Top of Listed entries

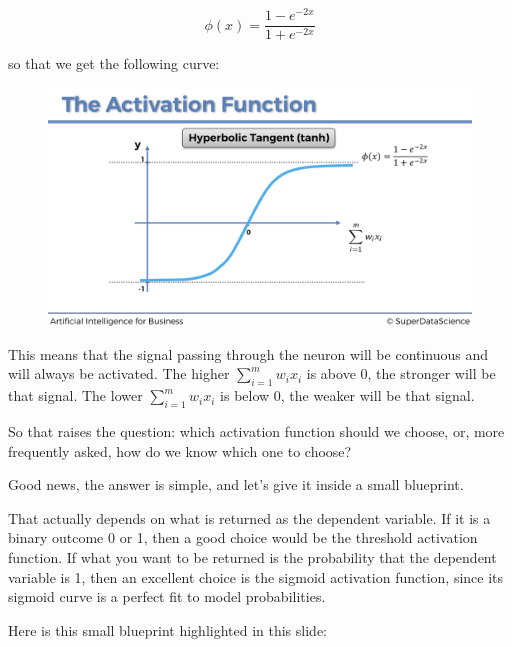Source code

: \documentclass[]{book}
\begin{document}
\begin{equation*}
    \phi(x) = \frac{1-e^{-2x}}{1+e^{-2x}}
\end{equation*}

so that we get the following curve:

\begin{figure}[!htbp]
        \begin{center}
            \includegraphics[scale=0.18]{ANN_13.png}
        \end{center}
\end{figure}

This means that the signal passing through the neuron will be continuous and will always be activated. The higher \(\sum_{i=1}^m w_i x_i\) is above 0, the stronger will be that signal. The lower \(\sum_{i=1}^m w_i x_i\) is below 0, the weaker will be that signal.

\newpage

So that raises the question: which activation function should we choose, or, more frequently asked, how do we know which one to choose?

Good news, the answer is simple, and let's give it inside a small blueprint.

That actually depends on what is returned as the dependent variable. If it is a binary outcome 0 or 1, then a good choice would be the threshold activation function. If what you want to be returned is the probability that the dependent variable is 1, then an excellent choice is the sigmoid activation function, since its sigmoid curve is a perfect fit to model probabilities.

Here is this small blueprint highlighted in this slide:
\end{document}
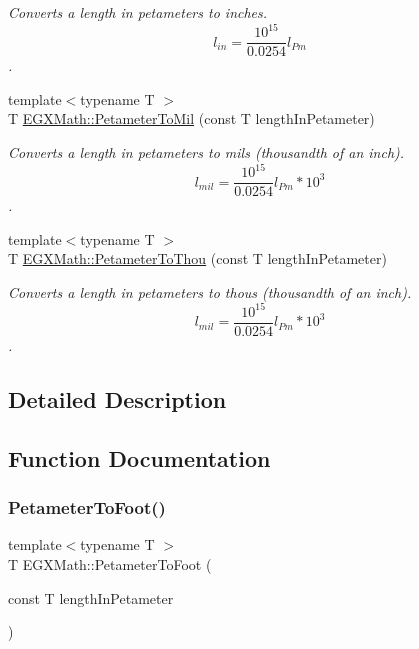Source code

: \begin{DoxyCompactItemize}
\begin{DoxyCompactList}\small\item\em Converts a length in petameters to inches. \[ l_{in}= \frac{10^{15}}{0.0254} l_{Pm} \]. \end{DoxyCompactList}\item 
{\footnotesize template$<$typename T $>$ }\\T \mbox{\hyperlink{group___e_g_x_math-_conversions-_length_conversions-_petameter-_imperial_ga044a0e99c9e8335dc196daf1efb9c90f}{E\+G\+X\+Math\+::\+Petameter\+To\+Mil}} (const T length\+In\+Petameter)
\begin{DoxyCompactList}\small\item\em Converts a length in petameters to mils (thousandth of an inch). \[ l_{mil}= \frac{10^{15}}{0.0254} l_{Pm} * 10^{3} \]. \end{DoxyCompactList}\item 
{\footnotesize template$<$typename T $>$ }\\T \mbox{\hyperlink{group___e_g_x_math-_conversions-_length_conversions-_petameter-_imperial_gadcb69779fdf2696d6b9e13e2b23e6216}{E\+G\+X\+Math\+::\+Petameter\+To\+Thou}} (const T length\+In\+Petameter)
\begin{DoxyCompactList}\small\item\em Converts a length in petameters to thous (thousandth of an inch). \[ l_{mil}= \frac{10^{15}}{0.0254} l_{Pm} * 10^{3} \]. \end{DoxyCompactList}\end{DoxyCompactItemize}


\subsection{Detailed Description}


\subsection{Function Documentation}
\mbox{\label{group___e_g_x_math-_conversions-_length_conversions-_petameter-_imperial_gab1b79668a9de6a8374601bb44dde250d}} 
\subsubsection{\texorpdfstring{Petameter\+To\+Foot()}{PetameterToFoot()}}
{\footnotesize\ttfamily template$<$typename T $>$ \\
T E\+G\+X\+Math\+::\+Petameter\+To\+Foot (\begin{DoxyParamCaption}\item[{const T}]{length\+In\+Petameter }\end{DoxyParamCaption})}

Bottom of Listed entries

■ Work request ■
When you transcribe these entries, keep every word exact and drop the pictures.

■ Reply to the exercise ■
Source code

: \documentclass[]{book}
\begin{document}
\begin{equation*}
    \phi(x) = \frac{1-e^{-2x}}{1+e^{-2x}}
\end{equation*}

so that we get the following curve:

\begin{figure}[!htbp]
        \begin{center}
            \includegraphics[scale=0.18]{ANN_13.png}
        \end{center}
\end{figure}

This means that the signal passing through the neuron will be continuous and will always be activated. The higher \(\sum_{i=1}^m w_i x_i\) is above 0, the stronger will be that signal. The lower \(\sum_{i=1}^m w_i x_i\) is below 0, the weaker will be that signal.

\newpage

So that raises the question: which activation function should we choose, or, more frequently asked, how do we know which one to choose?

Good news, the answer is simple, and let's give it inside a small blueprint.

That actually depends on what is returned as the dependent variable. If it is a binary outcome 0 or 1, then a good choice would be the threshold activation function. If what you want to be returned is the probability that the dependent variable is 1, then an excellent choice is the sigmoid activation function, since its sigmoid curve is a perfect fit to model probabilities.

Here is this small blueprint highlighted in this slide:
\end{document}
Source code

: \begin{DoxyCompactItemize}
\begin{DoxyCompactList}\small\item\em Converts a length in petameters to inches. \[ l_{in}= \frac{10^{15}}{0.0254} l_{Pm} \]. \end{DoxyCompactList}\item 
{\footnotesize template$<$typename T $>$ }\\T \mbox{\hyperlink{group___e_g_x_math-_conversions-_length_conversions-_petameter-_imperial_ga044a0e99c9e8335dc196daf1efb9c90f}{E\+G\+X\+Math\+::\+Petameter\+To\+Mil}} (const T length\+In\+Petameter)
\begin{DoxyCompactList}\small\item\em Converts a length in petameters to mils (thousandth of an inch). \[ l_{mil}= \frac{10^{15}}{0.0254} l_{Pm} * 10^{3} \]. \end{DoxyCompactList}\item 
{\footnotesize template$<$typename T $>$ }\\T \mbox{\hyperlink{group___e_g_x_math-_conversions-_length_conversions-_petameter-_imperial_gadcb69779fdf2696d6b9e13e2b23e6216}{E\+G\+X\+Math\+::\+Petameter\+To\+Thou}} (const T length\+In\+Petameter)
\begin{DoxyCompactList}\small\item\em Converts a length in petameters to thous (thousandth of an inch). \[ l_{mil}= \frac{10^{15}}{0.0254} l_{Pm} * 10^{3} \]. \end{DoxyCompactList}\end{DoxyCompactItemize}


\subsection{Detailed Description}


\subsection{Function Documentation}
\mbox{\label{group___e_g_x_math-_conversions-_length_conversions-_petameter-_imperial_gab1b79668a9de6a8374601bb44dde250d}} 
\subsubsection{\texorpdfstring{Petameter\+To\+Foot()}{PetameterToFoot()}}
{\footnotesize\ttfamily template$<$typename T $>$ \\
T E\+G\+X\+Math\+::\+Petameter\+To\+Foot (\begin{DoxyParamCaption}\item[{const T}]{length\+In\+Petameter }\end{DoxyParamCaption})}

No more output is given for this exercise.